IntroductionWe in the trans community know it at Sex Reassignment Surgery, or SRS for short. It is known more widely as "sex change" surgery, and it is a major concern for many transsexuals. It seems to be a hot topic for many other people, too; more often that not, soon after learning that I am a transsexual, total strangers somehow overcome the barriers of polite conversation and ask me about The Surgery. Sometimes I'm tempted to ask prying, personal questions about the state of their genitalia, but generally I find a civilized way to suggest they mind their own damn business. For many years I tried to avoid the topic or told white lies because I was ashamed that I had not yet had the surgery. Now that I am completely out with my situation, I can admit that "Dea" in the story below is based mostly on my own travails.
Given that SRS is considered so important by many, that the desire for SRS is often held as the hallmark of the "true" transsexual, why would a transsexual person not undergo that procedure? This article delves into the reasons why some transsexuals forego this "radical" surgery.

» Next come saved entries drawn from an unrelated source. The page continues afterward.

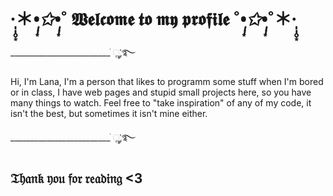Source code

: # ·̩̩̥͙＊*•̩̩͙✩•̩̩͙*˚ 𝖂𝖊𝖑𝖈𝖔𝖒𝖊 𝖙𝖔 𝖒𝖞 𝖕𝖗𝖔𝖋𝖎𝖑𝖊 ˚*•̩̩͙✩•̩̩͙*˚＊·̩̩̥͙ 
_________________________ ׂׂૢ་༘࿐ 

Hi, I'm Lana, I'm a person that likes to programm some stuff when I'm bored or in class, I have web pages and stupid small projects here, so you have many things to watch. Feel free to "take inspiration" of any of my code, it isn't the best, but sometimes it isn't mine either.

_________________________ ׂׂૢ་༘࿐ 
## 𝔗𝔥𝔞𝔫𝔨 𝔶𝔬𝔲 𝔣𝔬𝔯 𝔯𝔢𝔞𝔡𝔦𝔫𝔤 <3
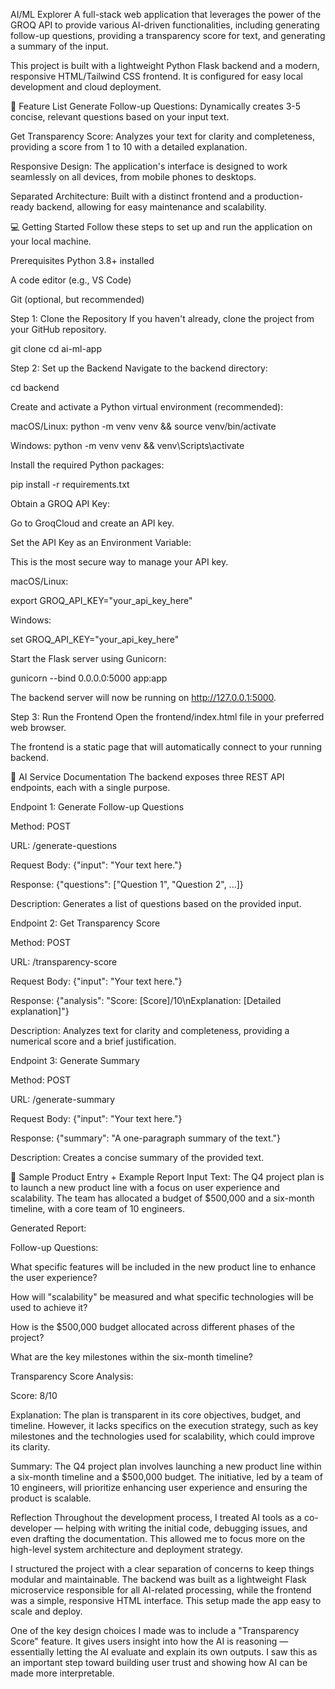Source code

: AI/ML Explorer
A full-stack web application that leverages the power of the GROQ API to provide various AI-driven functionalities, including generating follow-up questions, providing a transparency score for text, and generating a summary of the input.

This project is built with a lightweight Python Flask backend and a modern, responsive HTML/Tailwind CSS frontend. It is configured for easy local development and cloud deployment.

🌟 Feature List
Generate Follow-up Questions: Dynamically creates 3-5 concise, relevant questions based on your input text.

Get Transparency Score: Analyzes your text for clarity and completeness, providing a score from 1 to 10 with a detailed explanation.

Responsive Design: The application's interface is designed to work seamlessly on all devices, from mobile phones to desktops.

Separated Architecture: Built with a distinct frontend and a production-ready backend, allowing for easy maintenance and scalability.

💻 Getting Started
Follow these steps to set up and run the application on your local machine.

Prerequisites
Python 3.8+ installed

A code editor (e.g., VS Code)

Git (optional, but recommended)

Step 1: Clone the Repository
If you haven't already, clone the project from your GitHub repository.

git clone <your-github-repo-url>
cd ai-ml-app

Step 2: Set up the Backend
Navigate to the backend directory:

cd backend

Create and activate a Python virtual environment (recommended):

macOS/Linux: python -m venv venv && source venv/bin/activate

Windows: python -m venv venv && venv\Scripts\activate

Install the required Python packages:

pip install -r requirements.txt

Obtain a GROQ API Key:

Go to GroqCloud and create an API key.

Set the API Key as an Environment Variable:

This is the most secure way to manage your API key.

macOS/Linux:

export GROQ_API_KEY="your_api_key_here"

Windows:

set GROQ_API_KEY="your_api_key_here"

Start the Flask server using Gunicorn:

gunicorn --bind 0.0.0.0:5000 app:app

The backend server will now be running on http://127.0.0.1:5000.

Step 3: Run the Frontend
Open the frontend/index.html file in your preferred web browser.

The frontend is a static page that will automatically connect to your running backend.

📄 AI Service Documentation
The backend exposes three REST API endpoints, each with a single purpose.

Endpoint 1: Generate Follow-up Questions

Method: POST

URL: /generate-questions

Request Body: {"input": "Your text here."}

Response: {"questions": ["Question 1", "Question 2", ...]}

Description: Generates a list of questions based on the provided input.

Endpoint 2: Get Transparency Score

Method: POST

URL: /transparency-score

Request Body: {"input": "Your text here."}

Response: {"analysis": "Score: [Score]/10\nExplanation: [Detailed explanation]"}

Description: Analyzes text for clarity and completeness, providing a numerical score and a brief justification.

Endpoint 3: Generate Summary

Method: POST

URL: /generate-summary

Request Body: {"input": "Your text here."}

Response: {"summary": "A one-paragraph summary of the text."}

Description: Creates a concise summary of the provided text.

📝 Sample Product Entry + Example Report
Input Text:
The Q4 project plan is to launch a new product line with a focus on user experience and scalability. The team has allocated a budget of $500,000 and a six-month timeline, with a core team of 10 engineers.

Generated Report:

Follow-up Questions:

What specific features will be included in the new product line to enhance the user experience?

How will "scalability" be measured and what specific technologies will be used to achieve it?

How is the $500,000 budget allocated across different phases of the project?

What are the key milestones within the six-month timeline?

Transparency Score Analysis:

Score: 8/10

Explanation: The plan is transparent in its core objectives, budget, and timeline. However, it lacks specifics on the execution strategy, such as key milestones and the technologies used for scalability, which could improve its clarity.

Summary:
The Q4 project plan involves launching a new product line within a six-month timeline and a $500,000 budget. The initiative, led by a team of 10 engineers, will prioritize enhancing user experience and ensuring the product is scalable.

Reflection
Throughout the development process, I treated AI tools as a co-developer — helping with writing the initial code, debugging issues, and even drafting the documentation. This allowed me to focus more on the high-level system architecture and deployment strategy.

I structured the project with a clear separation of concerns to keep things modular and maintainable. The backend was built as a lightweight Flask microservice responsible for all AI-related processing, while the frontend was a simple, responsive HTML interface. This setup made the app easy to scale and deploy.

One of the key design choices I made was to include a "Transparency Score" feature. It gives users insight into how the AI is reasoning — essentially letting the AI evaluate and explain its own outputs. I saw this as an important step toward building user trust and showing how AI can be made more interpretable.
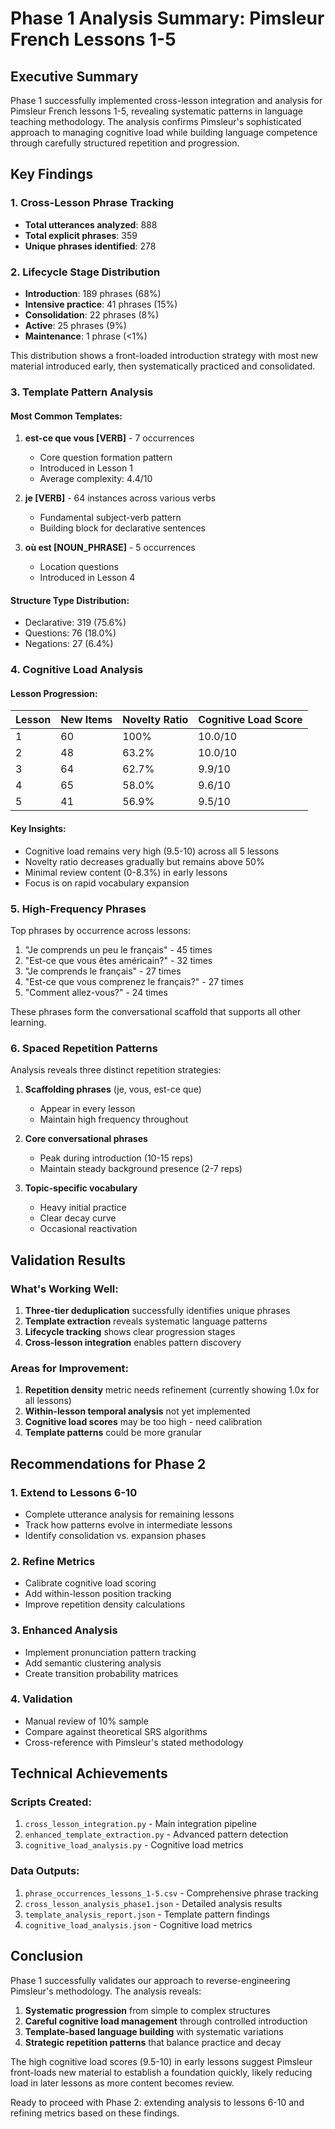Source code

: # Phase 1 Analysis Summary: Pimsleur French Lessons 1-5

## Executive Summary

Phase 1 successfully implemented cross-lesson integration and analysis for Pimsleur French lessons 1-5, revealing systematic patterns in language teaching methodology. The analysis confirms Pimsleur's sophisticated approach to managing cognitive load while building language competence through carefully structured repetition and progression.

## Key Findings

### 1. Cross-Lesson Phrase Tracking
- **Total utterances analyzed**: 888
- **Total explicit phrases**: 359  
- **Unique phrases identified**: 278

### 2. Lifecycle Stage Distribution
- **Introduction**: 189 phrases (68%)
- **Intensive practice**: 41 phrases (15%)
- **Consolidation**: 22 phrases (8%)
- **Active**: 25 phrases (9%)
- **Maintenance**: 1 phrase (<1%)

This distribution shows a front-loaded introduction strategy with most new material introduced early, then systematically practiced and consolidated.

### 3. Template Pattern Analysis

#### Most Common Templates:
1. **est-ce que vous [VERB]** - 7 occurrences
   - Core question formation pattern
   - Introduced in Lesson 1
   - Average complexity: 4.4/10

2. **je [VERB]** - 64 instances across various verbs
   - Fundamental subject-verb pattern
   - Building block for declarative sentences

3. **où est [NOUN_PHRASE]** - 5 occurrences
   - Location questions
   - Introduced in Lesson 4

#### Structure Type Distribution:
- Declarative: 319 (75.6%)
- Questions: 76 (18.0%)
- Negations: 27 (6.4%)

### 4. Cognitive Load Analysis

#### Lesson Progression:
| Lesson | New Items | Novelty Ratio | Cognitive Load Score |
|--------|-----------|---------------|---------------------|
| 1      | 60        | 100%          | 10.0/10            |
| 2      | 48        | 63.2%         | 10.0/10            |
| 3      | 64        | 62.7%         | 9.9/10             |
| 4      | 65        | 58.0%         | 9.6/10             |
| 5      | 41        | 56.9%         | 9.5/10             |

#### Key Insights:
- Cognitive load remains very high (9.5-10) across all 5 lessons
- Novelty ratio decreases gradually but remains above 50%
- Minimal review content (0-8.3%) in early lessons
- Focus is on rapid vocabulary expansion

### 5. High-Frequency Phrases

Top phrases by occurrence across lessons:
1. "Je comprends un peu le français" - 45 times
2. "Est-ce que vous êtes américain?" - 32 times
3. "Je comprends le français" - 27 times
4. "Est-ce que vous comprenez le français?" - 27 times
5. "Comment allez-vous?" - 24 times

These phrases form the conversational scaffold that supports all other learning.

### 6. Spaced Repetition Patterns

Analysis reveals three distinct repetition strategies:

1. **Scaffolding phrases** (je, vous, est-ce que)
   - Appear in every lesson
   - Maintain high frequency throughout

2. **Core conversational phrases** 
   - Peak during introduction (10-15 reps)
   - Maintain steady background presence (2-7 reps)

3. **Topic-specific vocabulary**
   - Heavy initial practice
   - Clear decay curve
   - Occasional reactivation

## Validation Results

### What's Working Well:
1. **Three-tier deduplication** successfully identifies unique phrases
2. **Template extraction** reveals systematic language patterns
3. **Lifecycle tracking** shows clear progression stages
4. **Cross-lesson integration** enables pattern discovery

### Areas for Improvement:
1. **Repetition density** metric needs refinement (currently showing 1.0x for all lessons)
2. **Within-lesson temporal analysis** not yet implemented
3. **Cognitive load scores** may be too high - need calibration
4. **Template patterns** could be more granular

## Recommendations for Phase 2

### 1. Extend to Lessons 6-10
- Complete utterance analysis for remaining lessons
- Track how patterns evolve in intermediate lessons
- Identify consolidation vs. expansion phases

### 2. Refine Metrics
- Calibrate cognitive load scoring
- Add within-lesson position tracking
- Improve repetition density calculations

### 3. Enhanced Analysis
- Implement pronunciation pattern tracking
- Add semantic clustering analysis
- Create transition probability matrices

### 4. Validation
- Manual review of 10% sample
- Compare against theoretical SRS algorithms
- Cross-reference with Pimsleur's stated methodology

## Technical Achievements

### Scripts Created:
1. `cross_lesson_integration.py` - Main integration pipeline
2. `enhanced_template_extraction.py` - Advanced pattern detection
3. `cognitive_load_analysis.py` - Cognitive load metrics

### Data Outputs:
1. `phrase_occurrences_lessons_1-5.csv` - Comprehensive phrase tracking
2. `cross_lesson_analysis_phase1.json` - Detailed analysis results
3. `template_analysis_report.json` - Template pattern findings
4. `cognitive_load_analysis.json` - Cognitive load metrics

## Conclusion

Phase 1 successfully validates our approach to reverse-engineering Pimsleur's methodology. The analysis reveals:

1. **Systematic progression** from simple to complex structures
2. **Careful cognitive load management** through controlled introduction
3. **Template-based language building** with systematic variations
4. **Strategic repetition patterns** that balance practice and decay

The high cognitive load scores (9.5-10) in early lessons suggest Pimsleur front-loads new material to establish a foundation quickly, likely reducing load in later lessons as more content becomes review.

Ready to proceed with Phase 2: extending analysis to lessons 6-10 and refining metrics based on these findings.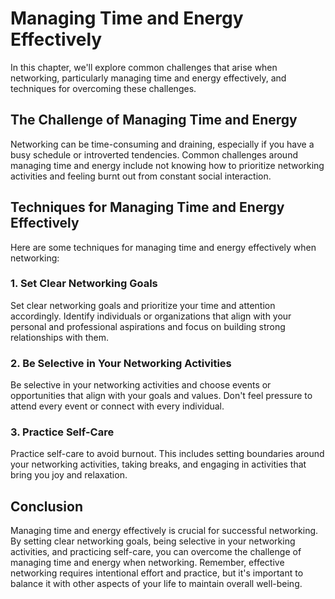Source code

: Managing Time and Energy Effectively
=============================================================================

In this chapter, we'll explore common challenges that arise when networking, particularly managing time and energy effectively, and techniques for overcoming these challenges.

The Challenge of Managing Time and Energy
-----------------------------------------

Networking can be time-consuming and draining, especially if you have a busy schedule or introverted tendencies. Common challenges around managing time and energy include not knowing how to prioritize networking activities and feeling burnt out from constant social interaction.

Techniques for Managing Time and Energy Effectively
---------------------------------------------------

Here are some techniques for managing time and energy effectively when networking:

### 1. Set Clear Networking Goals

Set clear networking goals and prioritize your time and attention accordingly. Identify individuals or organizations that align with your personal and professional aspirations and focus on building strong relationships with them.

### 2. Be Selective in Your Networking Activities

Be selective in your networking activities and choose events or opportunities that align with your goals and values. Don't feel pressure to attend every event or connect with every individual.

### 3. Practice Self-Care

Practice self-care to avoid burnout. This includes setting boundaries around your networking activities, taking breaks, and engaging in activities that bring you joy and relaxation.

Conclusion
----------

Managing time and energy effectively is crucial for successful networking. By setting clear networking goals, being selective in your networking activities, and practicing self-care, you can overcome the challenge of managing time and energy when networking. Remember, effective networking requires intentional effort and practice, but it's important to balance it with other aspects of your life to maintain overall well-being.
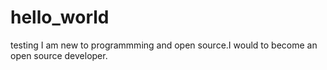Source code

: # hello_world
testing
I am new to programmming and open source.I would to become an open source developer.
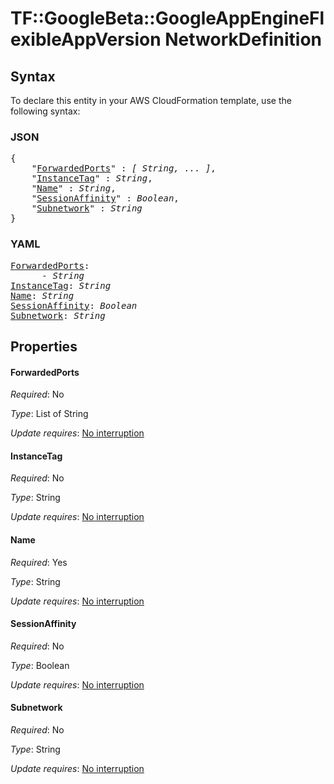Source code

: # TF::GoogleBeta::GoogleAppEngineFlexibleAppVersion NetworkDefinition

## Syntax

To declare this entity in your AWS CloudFormation template, use the following syntax:

### JSON

<pre>
{
    "<a href="#forwardedports" title="ForwardedPorts">ForwardedPorts</a>" : <i>[ String, ... ]</i>,
    "<a href="#instancetag" title="InstanceTag">InstanceTag</a>" : <i>String</i>,
    "<a href="#name" title="Name">Name</a>" : <i>String</i>,
    "<a href="#sessionaffinity" title="SessionAffinity">SessionAffinity</a>" : <i>Boolean</i>,
    "<a href="#subnetwork" title="Subnetwork">Subnetwork</a>" : <i>String</i>
}
</pre>

### YAML

<pre>
<a href="#forwardedports" title="ForwardedPorts">ForwardedPorts</a>: <i>
      - String</i>
<a href="#instancetag" title="InstanceTag">InstanceTag</a>: <i>String</i>
<a href="#name" title="Name">Name</a>: <i>String</i>
<a href="#sessionaffinity" title="SessionAffinity">SessionAffinity</a>: <i>Boolean</i>
<a href="#subnetwork" title="Subnetwork">Subnetwork</a>: <i>String</i>
</pre>

## Properties

#### ForwardedPorts

_Required_: No

_Type_: List of String

_Update requires_: [No interruption](https://docs.aws.amazon.com/AWSCloudFormation/latest/UserGuide/using-cfn-updating-stacks-update-behaviors.html#update-no-interrupt)

#### InstanceTag

_Required_: No

_Type_: String

_Update requires_: [No interruption](https://docs.aws.amazon.com/AWSCloudFormation/latest/UserGuide/using-cfn-updating-stacks-update-behaviors.html#update-no-interrupt)

#### Name

_Required_: Yes

_Type_: String

_Update requires_: [No interruption](https://docs.aws.amazon.com/AWSCloudFormation/latest/UserGuide/using-cfn-updating-stacks-update-behaviors.html#update-no-interrupt)

#### SessionAffinity

_Required_: No

_Type_: Boolean

_Update requires_: [No interruption](https://docs.aws.amazon.com/AWSCloudFormation/latest/UserGuide/using-cfn-updating-stacks-update-behaviors.html#update-no-interrupt)

#### Subnetwork

_Required_: No

_Type_: String

_Update requires_: [No interruption](https://docs.aws.amazon.com/AWSCloudFormation/latest/UserGuide/using-cfn-updating-stacks-update-behaviors.html#update-no-interrupt)

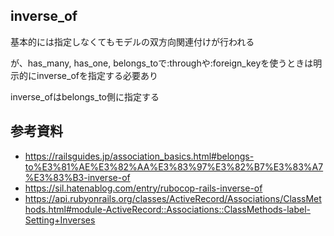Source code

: ## inverse_of

基本的には指定しなくてもモデルの双方向関連付けが行われる

が、has_many, has_one, belongs_toで:throughや:foreign_keyを使うときは明示的にinverse_ofを指定する必要あり

inverse_ofはbelongs_to側に指定する

## 参考資料

- https://railsguides.jp/association_basics.html#belongs-to%E3%81%AE%E3%82%AA%E3%83%97%E3%82%B7%E3%83%A7%E3%83%B3-inverse-of
- https://sil.hatenablog.com/entry/rubocop-rails-inverse-of
- https://api.rubyonrails.org/classes/ActiveRecord/Associations/ClassMethods.html#module-ActiveRecord::Associations::ClassMethods-label-Setting+Inverses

This piece appeared in the Autumn 1998 issue of Transsexual News Telegraph. What you see here is the orginal, unedited piece I submitted. To editor Gail Sondegard's credit, she did little to edit or censor some of the more inflammatory bits. My thanks to her for helping keep our community informed and connected through her excellent magazine.
Chicks With Dicks
by Christine Beatty
I thought that title might get your attention. To FTMs I apologize for not being able to imagine something equally “witty.” “Gents with Cunts” didn't feel right, so I resolved to forge ahead. I also beg the indulgence of the intersexed, to whom this story may be of some interest but who are not specifically mentioned (other than here). The whole point to beginning this article with a headline calculated to outrage and annoy, a phrase used by pornographers exploiting pre- and non-operative TSs, is to drive home the point that many of us in the transsexual community take our surgery very seriously. If you felt a stab of anger or discomfort reading it, you may want to consider reading further.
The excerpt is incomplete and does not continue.